Figure 11 shows examples of mass ROIs in the training set, for which the DCNN failed to correctly train in one or both views. In case#1, two lesions appeared within the 128 × 128 pixels ROIs. The lesions were seen clearly in the CC view, but overlapped in the MLO view. The CC-view mass had lower score and the MLO-view mass had a score closer to 1. Case#2 had microcalcifications on a mass and both views scored very low, probably because there were very few mass examples with microcalcifications in the training set and the DCNN did not learn the pattern well. In case#3, the mass appeared larger in CC view, which might yield the higher score than the smaller mass in MLO view. The recognition of small mass near the breast boundary may be improved if more training samples with similar features can be included in the training set. Figure 12 shows examples of mass ROIs from the test set. In case#4, even though the mass was highly spiculated, only half of the mass was imaged in the field of view and the DCNN could not recognize the pattern, resulting in very low scores. In case#5, the candidate location of the object in the CC view detected at the prescreening step was a few slices off the mass center so that the best slice of the object was missed and the scores in all five slices were relatively low.
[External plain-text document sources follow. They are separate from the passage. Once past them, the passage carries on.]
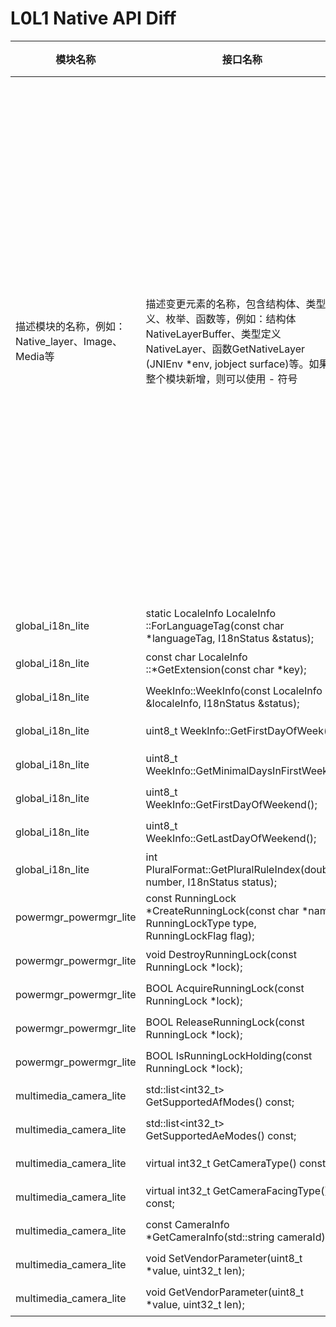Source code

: # L0L1 Native API Diff

| 模块名称  | 接口名称  | 变更类型  | 变更类型  |
|  --------  |  --------  |  --------  |  --------  |
| 描述模块的名称，例如：Native_layer、Image、Media等 | 描述变更元素的名称，包含结构体、类型定义、枚举、函数等，例如：结构体NativeLayerBuffer、类型定义NativeLayer、函数GetNativeLayer (JNIEnv *env, jobject surface)等。如果整个模块新增，则可以使用 - 符号 | 描述变更的类型，包含新增、删除、废弃、修改 | 如果为废弃，则需要描述替换的组件；如果为修改，则需要描述变化点，例如：新增xxx参数、xxx参数的默认值由xxx变更为xxx；其他情况可以使用 - 符号 |
| global_i18n_lite                                   | static LocaleInfo LocaleInfo ::ForLanguageTag(const char *languageTag, I18nStatus &status); | 新增                                       | 新增接口                                                     |
| global_i18n_lite                                   | const char LocaleInfo ::*GetExtension(const char *key);      | 新增                                       | 新增接口                                                     |
| global_i18n_lite                                   | WeekInfo::WeekInfo(const LocaleInfo &localeInfo, I18nStatus &status); | 新增                                       | 新增接口                                                     |
| global_i18n_lite                                   | uint8_t WeekInfo::GetFirstDayOfWeek();                       | 新增                                       | 新增接口                                                     |
| global_i18n_lite                                   | uint8_t WeekInfo::GetMinimalDaysInFirstWeek();               | 新增                                       | 新增接口                                                     |
| global_i18n_lite                                   | uint8_t WeekInfo::GetFirstDayOfWeekend();                    | 新增                                       | 新增接口                                                     |
| global_i18n_lite                                   | uint8_t WeekInfo::GetLastDayOfWeekend();                     | 新增                                       | 新增接口                                                     |
| global_i18n_lite                                   | int PluralFormat::GetPluralRuleIndex(double number, I18nStatus status); | 新增                                       | 新增接口                                                     |
| powermgr_powermgr_lite                                   | const RunningLock *CreateRunningLock(const char *name, RunningLockType type, RunningLockFlag flag); | 新增                                       | 新增接口                                                     |
| powermgr_powermgr_lite                                   | void DestroyRunningLock(const RunningLock *lock); | 新增                                       | 新增接口                                                     |
| powermgr_powermgr_lite                                   | BOOL AcquireRunningLock(const RunningLock *lock); | 新增                                       | 新增接口                                                     |
| powermgr_powermgr_lite                                   | BOOL ReleaseRunningLock(const RunningLock *lock); | 新增                                       | 新增接口                                                     |
| powermgr_powermgr_lite                                   | BOOL IsRunningLockHolding(const RunningLock *lock); | 新增                                       | 新增接口                                                     |
| multimedia_camera_lite                                   | std::list<int32_t> GetSupportedAfModes() const; | 新增                                       | 新增接口      
| multimedia_camera_lite                                   | std::list<int32_t> GetSupportedAeModes() const; | 新增                                       | 新增接口      
| multimedia_camera_lite                                   | virtual int32_t GetCameraType() const; | 新增                                       | 新增接口   
| multimedia_camera_lite                                   | virtual int32_t GetCameraFacingType() const; | 新增                                       | 新增接口      
| multimedia_camera_lite                                   | const CameraInfo *GetCameraInfo(std::string cameraId); | 新增                                       | 新增接口         
| multimedia_camera_lite                                   | void SetVendorParameter(uint8_t *value, uint32_t len); | 新增                                       | 新增接口 
| multimedia_camera_lite                                   | void GetVendorParameter(uint8_t *value, uint32_t len); | 新增                                       | 新增接口                                       |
The object in the MLO view was correctly detected resulting in a relatively higher DCNN score. Case#6 is a good example that the DCNN correctly identified the mass with a high score in both views.
FIG. 11.
Examples of TPs from the DBT training set. The DCNN was trained to give a score of 1 for TPs and a score of 0 for FPs. Each ROI is 128 × 128 pixels, extracted from DBT slice of 200 × 200 μm pixels size. Each lesion was extracted as five slices centered at the prescreening object centroid location. The lesion likelihood score shown was the maximum of the five DCNN scores. In case#1, two lesions were connected and appeared clearly in CC view and had a low score, but appeared as a single overlapped lesion in the MLO view and obtained a high score.
FIG. 12.
Examples of TPs from the DBT test set. Case#4 and case#6 were biopsy-proven to be invasive ductal carcinoma and case#5 was fibrocystic disease. The lesion likelihood score shown was the maximum of the DCNN scores from the five slices. In case#4, the lesion was close to the chest wall and only part of the spiculated mass was seen on the right side of the ROIs; the DCNN failed to recognize the mass and gave very low scores for both views.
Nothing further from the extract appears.